Parkin regulates amino acid homeostasis at mitochondria-lysosome (M/L) contact sites in Parkinson's disease

Mutations in the E3 ubiquitin ligase parkin are the most common cause of early-onset Parkinson's disease (PD). Although parkin modulates mitochondrial and endolysosomal homeostasis during cellular stress, whether parkin regulates mitochondrial and lysosomal crosstalk under physiologic conditions remains unresolved. Using transcriptomics, metabolomics, and super-resolution microscopy, we identify amino acid metabolism as a disrupted pathway in iPSC-derived dopaminergic neurons from parkin PD patients.
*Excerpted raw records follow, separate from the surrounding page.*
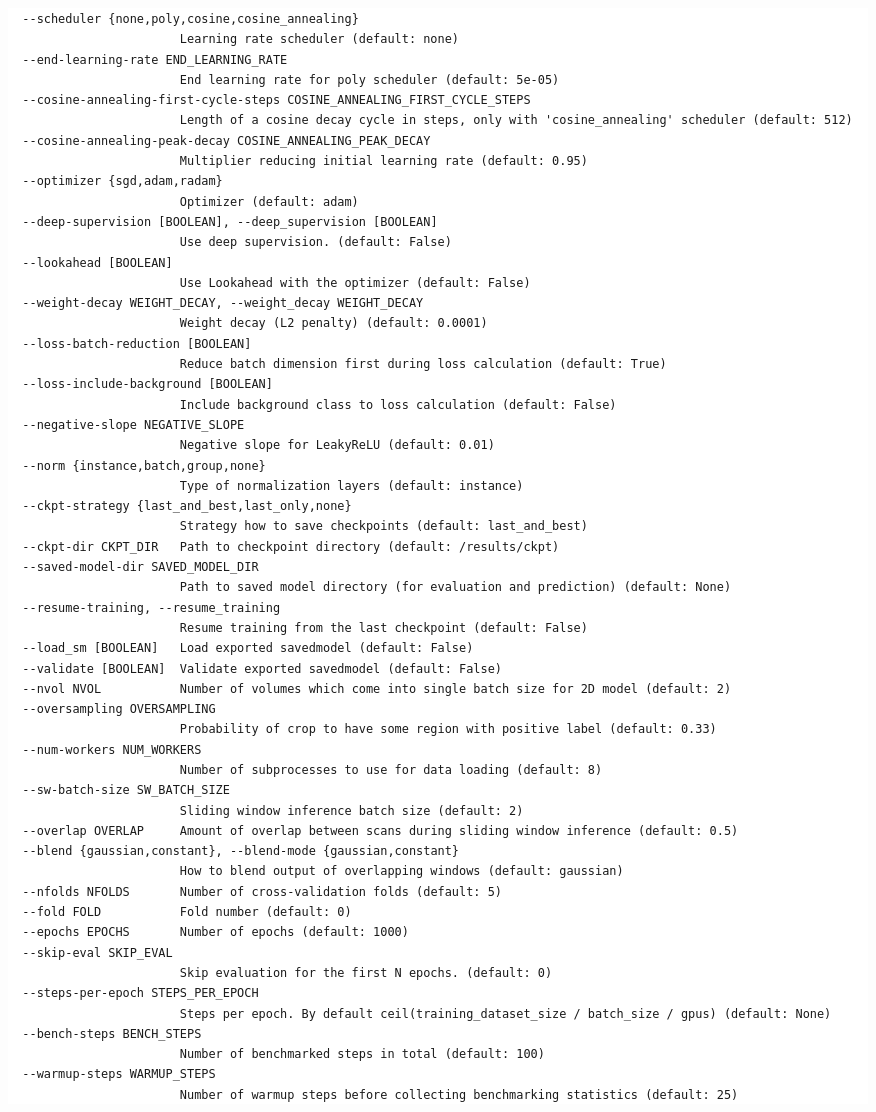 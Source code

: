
 ```
  --scheduler {none,poly,cosine,cosine_annealing}
                        Learning rate scheduler (default: none)
  --end-learning-rate END_LEARNING_RATE
                        End learning rate for poly scheduler (default: 5e-05)
  --cosine-annealing-first-cycle-steps COSINE_ANNEALING_FIRST_CYCLE_STEPS
                        Length of a cosine decay cycle in steps, only with 'cosine_annealing' scheduler (default: 512)
  --cosine-annealing-peak-decay COSINE_ANNEALING_PEAK_DECAY
                        Multiplier reducing initial learning rate (default: 0.95)
  --optimizer {sgd,adam,radam}
                        Optimizer (default: adam)
  --deep-supervision [BOOLEAN], --deep_supervision [BOOLEAN]
                        Use deep supervision. (default: False)
  --lookahead [BOOLEAN]
                        Use Lookahead with the optimizer (default: False)
  --weight-decay WEIGHT_DECAY, --weight_decay WEIGHT_DECAY
                        Weight decay (L2 penalty) (default: 0.0001)
  --loss-batch-reduction [BOOLEAN]
                        Reduce batch dimension first during loss calculation (default: True)
  --loss-include-background [BOOLEAN]
                        Include background class to loss calculation (default: False)
  --negative-slope NEGATIVE_SLOPE
                        Negative slope for LeakyReLU (default: 0.01)
  --norm {instance,batch,group,none}
                        Type of normalization layers (default: instance)
  --ckpt-strategy {last_and_best,last_only,none}
                        Strategy how to save checkpoints (default: last_and_best)
  --ckpt-dir CKPT_DIR   Path to checkpoint directory (default: /results/ckpt)
  --saved-model-dir SAVED_MODEL_DIR
                        Path to saved model directory (for evaluation and prediction) (default: None)
  --resume-training, --resume_training
                        Resume training from the last checkpoint (default: False)
  --load_sm [BOOLEAN]   Load exported savedmodel (default: False)
  --validate [BOOLEAN]  Validate exported savedmodel (default: False)
  --nvol NVOL           Number of volumes which come into single batch size for 2D model (default: 2)
  --oversampling OVERSAMPLING
                        Probability of crop to have some region with positive label (default: 0.33)
  --num-workers NUM_WORKERS
                        Number of subprocesses to use for data loading (default: 8)
  --sw-batch-size SW_BATCH_SIZE
                        Sliding window inference batch size (default: 2)
  --overlap OVERLAP     Amount of overlap between scans during sliding window inference (default: 0.5)
  --blend {gaussian,constant}, --blend-mode {gaussian,constant}
                        How to blend output of overlapping windows (default: gaussian)
  --nfolds NFOLDS       Number of cross-validation folds (default: 5)
  --fold FOLD           Fold number (default: 0)
  --epochs EPOCHS       Number of epochs (default: 1000)
  --skip-eval SKIP_EVAL
                        Skip evaluation for the first N epochs. (default: 0)
  --steps-per-epoch STEPS_PER_EPOCH
                        Steps per epoch. By default ceil(training_dataset_size / batch_size / gpus) (default: None)
  --bench-steps BENCH_STEPS
                        Number of benchmarked steps in total (default: 100)
  --warmup-steps WARMUP_STEPS
                        Number of warmup steps before collecting benchmarking statistics (default: 25)
```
Compared to isogenic controls, parkin mutant neurons exhibit decreased mitochondria-lysosome contacts via destabilization of active Rab7. Subcellular metabolomics in parkin mutant neurons reveals amino acid accumulation in lysosomes and their deficiency in mitochondria. Knockdown of the Rab7 GTPase-activating protein TBC1D15 restores mitochondria-lysosome tethering and ameliorates cellular and subcellular amino acid profiles in parkin mutant neurons. Our data thus uncover a function of parkin in promoting mitochondrial and lysosomal amino acid homeostasis through stabilization of mitochondria-lysosome contacts and suggest that modulation of inter-organelle contacts may serve as a potential target for ameliorating amino acid dyshomeostasis in disease.